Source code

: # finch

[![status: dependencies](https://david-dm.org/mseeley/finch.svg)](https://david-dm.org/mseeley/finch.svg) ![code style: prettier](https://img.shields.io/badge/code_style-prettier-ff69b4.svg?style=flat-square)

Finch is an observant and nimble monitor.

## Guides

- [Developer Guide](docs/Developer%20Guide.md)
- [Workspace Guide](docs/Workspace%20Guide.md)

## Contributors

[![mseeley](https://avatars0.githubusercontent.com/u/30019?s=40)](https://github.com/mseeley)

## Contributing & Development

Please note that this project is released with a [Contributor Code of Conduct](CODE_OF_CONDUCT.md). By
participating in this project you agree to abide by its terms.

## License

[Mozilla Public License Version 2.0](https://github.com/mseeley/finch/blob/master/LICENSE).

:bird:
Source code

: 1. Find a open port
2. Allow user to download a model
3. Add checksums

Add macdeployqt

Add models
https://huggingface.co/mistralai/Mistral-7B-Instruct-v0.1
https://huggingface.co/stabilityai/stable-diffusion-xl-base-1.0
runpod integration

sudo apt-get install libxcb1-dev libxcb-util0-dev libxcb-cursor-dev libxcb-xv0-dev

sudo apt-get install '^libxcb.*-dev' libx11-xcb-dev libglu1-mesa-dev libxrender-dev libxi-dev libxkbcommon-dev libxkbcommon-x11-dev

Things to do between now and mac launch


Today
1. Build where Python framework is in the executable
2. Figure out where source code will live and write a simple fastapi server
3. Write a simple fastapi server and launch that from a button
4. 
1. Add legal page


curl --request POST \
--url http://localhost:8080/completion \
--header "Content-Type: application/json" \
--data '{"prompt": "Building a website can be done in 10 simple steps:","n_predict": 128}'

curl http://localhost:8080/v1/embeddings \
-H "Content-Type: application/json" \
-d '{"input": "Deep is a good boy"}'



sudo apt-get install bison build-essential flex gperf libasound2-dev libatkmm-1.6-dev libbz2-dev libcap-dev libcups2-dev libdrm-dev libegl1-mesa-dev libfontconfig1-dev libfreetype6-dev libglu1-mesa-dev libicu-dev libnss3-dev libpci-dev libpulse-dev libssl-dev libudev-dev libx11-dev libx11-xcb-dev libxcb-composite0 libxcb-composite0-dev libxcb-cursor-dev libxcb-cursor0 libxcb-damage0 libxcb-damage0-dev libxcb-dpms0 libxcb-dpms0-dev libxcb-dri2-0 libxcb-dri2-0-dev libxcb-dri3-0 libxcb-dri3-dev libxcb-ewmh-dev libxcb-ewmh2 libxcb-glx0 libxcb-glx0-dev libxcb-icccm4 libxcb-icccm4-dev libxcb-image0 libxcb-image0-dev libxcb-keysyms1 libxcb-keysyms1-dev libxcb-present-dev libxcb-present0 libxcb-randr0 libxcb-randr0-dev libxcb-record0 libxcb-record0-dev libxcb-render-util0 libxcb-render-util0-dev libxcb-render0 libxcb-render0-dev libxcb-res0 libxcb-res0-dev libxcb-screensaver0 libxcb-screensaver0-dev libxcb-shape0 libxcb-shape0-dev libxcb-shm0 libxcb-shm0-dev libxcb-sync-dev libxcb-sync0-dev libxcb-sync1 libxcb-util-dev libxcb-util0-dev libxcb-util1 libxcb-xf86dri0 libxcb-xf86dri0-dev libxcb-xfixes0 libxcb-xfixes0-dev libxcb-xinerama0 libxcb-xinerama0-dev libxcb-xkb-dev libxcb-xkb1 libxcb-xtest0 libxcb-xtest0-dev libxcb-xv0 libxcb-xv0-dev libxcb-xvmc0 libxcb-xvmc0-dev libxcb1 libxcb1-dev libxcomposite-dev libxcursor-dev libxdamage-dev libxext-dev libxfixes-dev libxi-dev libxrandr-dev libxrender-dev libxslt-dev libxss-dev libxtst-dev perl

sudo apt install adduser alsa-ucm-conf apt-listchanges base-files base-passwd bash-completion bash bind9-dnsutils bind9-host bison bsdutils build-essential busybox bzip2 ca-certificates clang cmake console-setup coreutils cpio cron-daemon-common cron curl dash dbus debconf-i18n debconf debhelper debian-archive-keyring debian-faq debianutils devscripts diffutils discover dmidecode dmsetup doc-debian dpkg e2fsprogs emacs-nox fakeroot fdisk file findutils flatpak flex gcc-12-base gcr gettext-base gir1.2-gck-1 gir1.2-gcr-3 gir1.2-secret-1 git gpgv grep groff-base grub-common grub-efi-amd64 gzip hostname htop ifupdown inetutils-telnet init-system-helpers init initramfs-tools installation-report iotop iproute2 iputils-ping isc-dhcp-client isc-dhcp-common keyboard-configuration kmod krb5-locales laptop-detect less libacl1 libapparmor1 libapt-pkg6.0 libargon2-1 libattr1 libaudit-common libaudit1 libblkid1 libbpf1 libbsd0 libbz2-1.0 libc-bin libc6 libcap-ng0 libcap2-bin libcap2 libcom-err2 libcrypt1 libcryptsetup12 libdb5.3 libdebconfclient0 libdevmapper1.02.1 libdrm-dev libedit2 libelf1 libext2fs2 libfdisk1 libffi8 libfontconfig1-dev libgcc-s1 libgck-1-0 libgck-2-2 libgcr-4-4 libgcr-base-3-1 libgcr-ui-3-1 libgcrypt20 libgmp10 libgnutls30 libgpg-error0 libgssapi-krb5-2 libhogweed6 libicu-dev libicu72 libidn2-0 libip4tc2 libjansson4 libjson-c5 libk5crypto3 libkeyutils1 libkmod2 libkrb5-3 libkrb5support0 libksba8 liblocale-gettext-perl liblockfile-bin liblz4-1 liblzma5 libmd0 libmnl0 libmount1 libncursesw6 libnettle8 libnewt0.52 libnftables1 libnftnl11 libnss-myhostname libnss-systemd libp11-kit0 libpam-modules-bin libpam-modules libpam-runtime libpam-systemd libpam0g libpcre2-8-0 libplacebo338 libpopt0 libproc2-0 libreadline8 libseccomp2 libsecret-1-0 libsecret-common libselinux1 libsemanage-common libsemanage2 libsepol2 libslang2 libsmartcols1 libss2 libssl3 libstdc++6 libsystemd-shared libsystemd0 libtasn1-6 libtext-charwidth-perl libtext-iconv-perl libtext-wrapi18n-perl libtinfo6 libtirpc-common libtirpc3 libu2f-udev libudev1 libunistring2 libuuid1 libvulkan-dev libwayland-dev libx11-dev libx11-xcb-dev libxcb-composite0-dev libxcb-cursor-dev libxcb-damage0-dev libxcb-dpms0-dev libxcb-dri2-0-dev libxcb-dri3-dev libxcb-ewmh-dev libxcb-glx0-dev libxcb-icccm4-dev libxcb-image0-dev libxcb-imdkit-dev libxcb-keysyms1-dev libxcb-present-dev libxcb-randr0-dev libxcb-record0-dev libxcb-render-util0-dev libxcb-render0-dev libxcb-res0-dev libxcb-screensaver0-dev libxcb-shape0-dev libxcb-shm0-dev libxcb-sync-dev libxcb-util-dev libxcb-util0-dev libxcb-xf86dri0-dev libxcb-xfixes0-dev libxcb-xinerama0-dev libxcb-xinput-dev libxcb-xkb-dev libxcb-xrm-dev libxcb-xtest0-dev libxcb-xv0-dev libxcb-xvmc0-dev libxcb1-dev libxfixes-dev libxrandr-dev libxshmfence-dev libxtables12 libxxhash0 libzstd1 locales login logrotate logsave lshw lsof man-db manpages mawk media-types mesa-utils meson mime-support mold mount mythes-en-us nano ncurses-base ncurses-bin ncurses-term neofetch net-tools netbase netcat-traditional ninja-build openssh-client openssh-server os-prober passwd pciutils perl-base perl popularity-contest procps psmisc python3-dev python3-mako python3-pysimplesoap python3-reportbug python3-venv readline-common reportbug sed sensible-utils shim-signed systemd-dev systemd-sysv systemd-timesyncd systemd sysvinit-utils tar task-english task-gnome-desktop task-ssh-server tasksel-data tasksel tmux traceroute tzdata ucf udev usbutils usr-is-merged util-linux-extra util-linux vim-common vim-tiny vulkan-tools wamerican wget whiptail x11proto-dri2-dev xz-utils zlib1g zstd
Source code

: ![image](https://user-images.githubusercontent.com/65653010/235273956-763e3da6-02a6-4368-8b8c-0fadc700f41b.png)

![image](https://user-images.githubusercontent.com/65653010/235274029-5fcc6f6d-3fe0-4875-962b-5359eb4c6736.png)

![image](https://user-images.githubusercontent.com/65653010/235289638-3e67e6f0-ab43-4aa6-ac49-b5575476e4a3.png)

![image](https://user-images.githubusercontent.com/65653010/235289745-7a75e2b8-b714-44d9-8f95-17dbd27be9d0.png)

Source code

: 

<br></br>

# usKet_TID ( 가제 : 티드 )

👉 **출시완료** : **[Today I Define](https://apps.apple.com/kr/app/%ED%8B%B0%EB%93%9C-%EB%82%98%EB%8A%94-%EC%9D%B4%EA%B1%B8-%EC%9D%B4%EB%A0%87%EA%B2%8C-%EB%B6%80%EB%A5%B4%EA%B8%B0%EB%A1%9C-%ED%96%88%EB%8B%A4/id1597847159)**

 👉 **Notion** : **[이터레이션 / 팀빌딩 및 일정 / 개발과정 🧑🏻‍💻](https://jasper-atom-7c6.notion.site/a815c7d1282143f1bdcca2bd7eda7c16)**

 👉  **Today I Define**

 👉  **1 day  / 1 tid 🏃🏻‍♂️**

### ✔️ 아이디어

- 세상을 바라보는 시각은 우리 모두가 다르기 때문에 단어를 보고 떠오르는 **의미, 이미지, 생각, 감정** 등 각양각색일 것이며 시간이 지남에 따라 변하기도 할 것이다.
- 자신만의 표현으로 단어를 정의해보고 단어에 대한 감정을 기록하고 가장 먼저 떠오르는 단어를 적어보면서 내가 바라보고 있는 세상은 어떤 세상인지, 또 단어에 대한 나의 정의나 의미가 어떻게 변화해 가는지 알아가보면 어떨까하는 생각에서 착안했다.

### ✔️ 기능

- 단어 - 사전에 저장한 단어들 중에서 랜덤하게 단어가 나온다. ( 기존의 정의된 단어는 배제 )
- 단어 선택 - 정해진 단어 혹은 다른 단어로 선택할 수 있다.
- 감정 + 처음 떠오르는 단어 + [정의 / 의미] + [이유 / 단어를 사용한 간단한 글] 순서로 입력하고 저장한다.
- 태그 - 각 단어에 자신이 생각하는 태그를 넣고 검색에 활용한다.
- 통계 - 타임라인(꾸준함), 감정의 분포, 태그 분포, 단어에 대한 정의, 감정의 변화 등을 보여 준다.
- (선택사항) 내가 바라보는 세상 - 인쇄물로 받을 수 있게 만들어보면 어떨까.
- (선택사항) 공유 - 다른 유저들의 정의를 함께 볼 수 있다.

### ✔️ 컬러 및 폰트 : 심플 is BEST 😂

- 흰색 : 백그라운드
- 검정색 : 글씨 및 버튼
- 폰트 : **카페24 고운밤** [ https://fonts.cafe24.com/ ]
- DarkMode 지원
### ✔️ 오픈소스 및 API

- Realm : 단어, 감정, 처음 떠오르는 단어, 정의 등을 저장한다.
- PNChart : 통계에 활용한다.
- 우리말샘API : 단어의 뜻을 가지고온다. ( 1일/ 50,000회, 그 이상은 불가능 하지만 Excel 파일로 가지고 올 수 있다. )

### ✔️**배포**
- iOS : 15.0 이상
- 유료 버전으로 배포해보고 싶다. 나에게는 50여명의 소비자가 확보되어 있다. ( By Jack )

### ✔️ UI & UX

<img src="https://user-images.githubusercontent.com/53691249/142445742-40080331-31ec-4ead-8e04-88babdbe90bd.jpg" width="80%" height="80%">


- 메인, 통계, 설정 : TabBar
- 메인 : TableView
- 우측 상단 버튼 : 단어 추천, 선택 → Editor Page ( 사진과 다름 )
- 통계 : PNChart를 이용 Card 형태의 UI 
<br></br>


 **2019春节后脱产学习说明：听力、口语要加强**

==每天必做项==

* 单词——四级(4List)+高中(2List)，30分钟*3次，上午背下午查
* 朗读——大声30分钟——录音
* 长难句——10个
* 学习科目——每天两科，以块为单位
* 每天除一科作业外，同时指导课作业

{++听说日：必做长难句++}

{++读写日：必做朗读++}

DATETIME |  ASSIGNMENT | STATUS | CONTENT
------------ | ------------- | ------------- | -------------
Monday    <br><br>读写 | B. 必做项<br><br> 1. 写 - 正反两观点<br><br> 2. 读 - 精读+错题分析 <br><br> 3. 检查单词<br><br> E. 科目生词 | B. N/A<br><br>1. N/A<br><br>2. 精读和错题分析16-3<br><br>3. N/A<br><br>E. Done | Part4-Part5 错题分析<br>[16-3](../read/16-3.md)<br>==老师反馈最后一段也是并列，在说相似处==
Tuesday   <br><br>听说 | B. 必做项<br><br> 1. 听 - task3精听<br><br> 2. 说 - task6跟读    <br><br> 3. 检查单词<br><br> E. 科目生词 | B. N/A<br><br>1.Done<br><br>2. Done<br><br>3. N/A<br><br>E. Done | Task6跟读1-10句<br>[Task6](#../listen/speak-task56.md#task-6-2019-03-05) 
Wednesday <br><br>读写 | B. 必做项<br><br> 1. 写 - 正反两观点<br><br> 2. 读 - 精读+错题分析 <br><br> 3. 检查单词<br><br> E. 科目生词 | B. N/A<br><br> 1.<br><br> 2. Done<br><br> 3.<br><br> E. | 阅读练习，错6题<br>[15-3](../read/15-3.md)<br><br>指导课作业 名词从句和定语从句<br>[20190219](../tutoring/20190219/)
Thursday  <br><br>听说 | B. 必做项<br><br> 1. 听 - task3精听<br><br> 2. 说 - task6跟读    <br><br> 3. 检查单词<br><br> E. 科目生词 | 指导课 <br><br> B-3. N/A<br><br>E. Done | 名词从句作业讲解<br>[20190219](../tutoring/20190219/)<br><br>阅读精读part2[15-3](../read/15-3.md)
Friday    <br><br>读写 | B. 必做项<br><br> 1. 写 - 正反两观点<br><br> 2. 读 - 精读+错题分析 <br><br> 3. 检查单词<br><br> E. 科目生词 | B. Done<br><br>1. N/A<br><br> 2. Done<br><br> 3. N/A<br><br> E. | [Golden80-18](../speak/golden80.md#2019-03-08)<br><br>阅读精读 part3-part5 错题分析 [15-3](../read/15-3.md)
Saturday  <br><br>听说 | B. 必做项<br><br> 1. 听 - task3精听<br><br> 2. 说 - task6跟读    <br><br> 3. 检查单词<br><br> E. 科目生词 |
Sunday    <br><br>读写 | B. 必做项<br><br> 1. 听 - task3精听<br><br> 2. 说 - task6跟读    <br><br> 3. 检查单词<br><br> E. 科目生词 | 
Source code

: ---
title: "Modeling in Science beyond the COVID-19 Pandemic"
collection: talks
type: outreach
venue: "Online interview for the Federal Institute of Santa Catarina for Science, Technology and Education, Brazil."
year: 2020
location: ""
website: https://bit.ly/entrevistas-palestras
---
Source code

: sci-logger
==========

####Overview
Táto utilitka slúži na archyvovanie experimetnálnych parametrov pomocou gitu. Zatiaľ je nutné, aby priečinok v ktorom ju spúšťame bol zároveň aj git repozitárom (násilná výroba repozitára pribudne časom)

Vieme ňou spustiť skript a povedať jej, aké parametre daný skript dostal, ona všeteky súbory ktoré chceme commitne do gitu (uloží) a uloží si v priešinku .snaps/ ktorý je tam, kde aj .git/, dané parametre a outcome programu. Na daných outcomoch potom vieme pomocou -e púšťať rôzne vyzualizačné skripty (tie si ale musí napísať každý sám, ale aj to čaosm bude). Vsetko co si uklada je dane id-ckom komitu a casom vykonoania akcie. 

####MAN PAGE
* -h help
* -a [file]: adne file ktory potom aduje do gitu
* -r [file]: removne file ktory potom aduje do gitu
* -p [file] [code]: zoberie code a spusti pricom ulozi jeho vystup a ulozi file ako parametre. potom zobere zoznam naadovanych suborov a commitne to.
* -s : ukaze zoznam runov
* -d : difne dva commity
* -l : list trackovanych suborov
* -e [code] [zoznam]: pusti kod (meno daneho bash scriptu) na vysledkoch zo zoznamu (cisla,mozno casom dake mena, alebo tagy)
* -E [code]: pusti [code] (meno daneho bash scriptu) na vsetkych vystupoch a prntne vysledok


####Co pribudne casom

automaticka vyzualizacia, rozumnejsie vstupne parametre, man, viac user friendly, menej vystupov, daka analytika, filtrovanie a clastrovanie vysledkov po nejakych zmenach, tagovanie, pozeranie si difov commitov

━━━━━━━━

* [Aim of the exercise]: Reproducing the whole listing above is not the task. Copy exactly only the lines from the one with "- 감정 + 처음 떠오르는" to the one with "- 메인 : TableView", both kept.

* [Response box]:
- 감정 + 처음 떠오르는 단어 + [정의 / 의미] + [이유 / 단어를 사용한 간단한 글] 순서로 입력하고 저장한다.
- 태그 - 각 단어에 자신이 생각하는 태그를 넣고 검색에 활용한다.
- 통계 - 타임라인(꾸준함), 감정의 분포, 태그 분포, 단어에 대한 정의, 감정의 변화 등을 보여 준다.
- (선택사항) 내가 바라보는 세상 - 인쇄물로 받을 수 있게 만들어보면 어떨까.
- (선택사항) 공유 - 다른 유저들의 정의를 함께 볼 수 있다.

### ✔️ 컬러 및 폰트 : 심플 is BEST 😂

- 흰색 : 백그라운드
- 검정색 : 글씨 및 버튼
- 폰트 : **카페24 고운밤** [ https://fonts.cafe24.com/ ]
- DarkMode 지원
### ✔️ 오픈소스 및 API

- Realm : 단어, 감정, 처음 떠오르는 단어, 정의 등을 저장한다.
- PNChart : 통계에 활용한다.
- 우리말샘API : 단어의 뜻을 가지고온다. ( 1일/ 50,000회, 그 이상은 불가능 하지만 Excel 파일로 가지고 올 수 있다. )

### ✔️**배포**
- iOS : 15.0 이상
- 유료 버전으로 배포해보고 싶다. 나에게는 50여명의 소비자가 확보되어 있다. ( By Jack )

### ✔️ UI & UX

<img src="https://user-images.githubusercontent.com/53691249/142445742-40080331-31ec-4ead-8e04-88babdbe90bd.jpg" width="80%" height="80%">


- 메인, 통계, 설정 : TabBar
- 메인 : TableView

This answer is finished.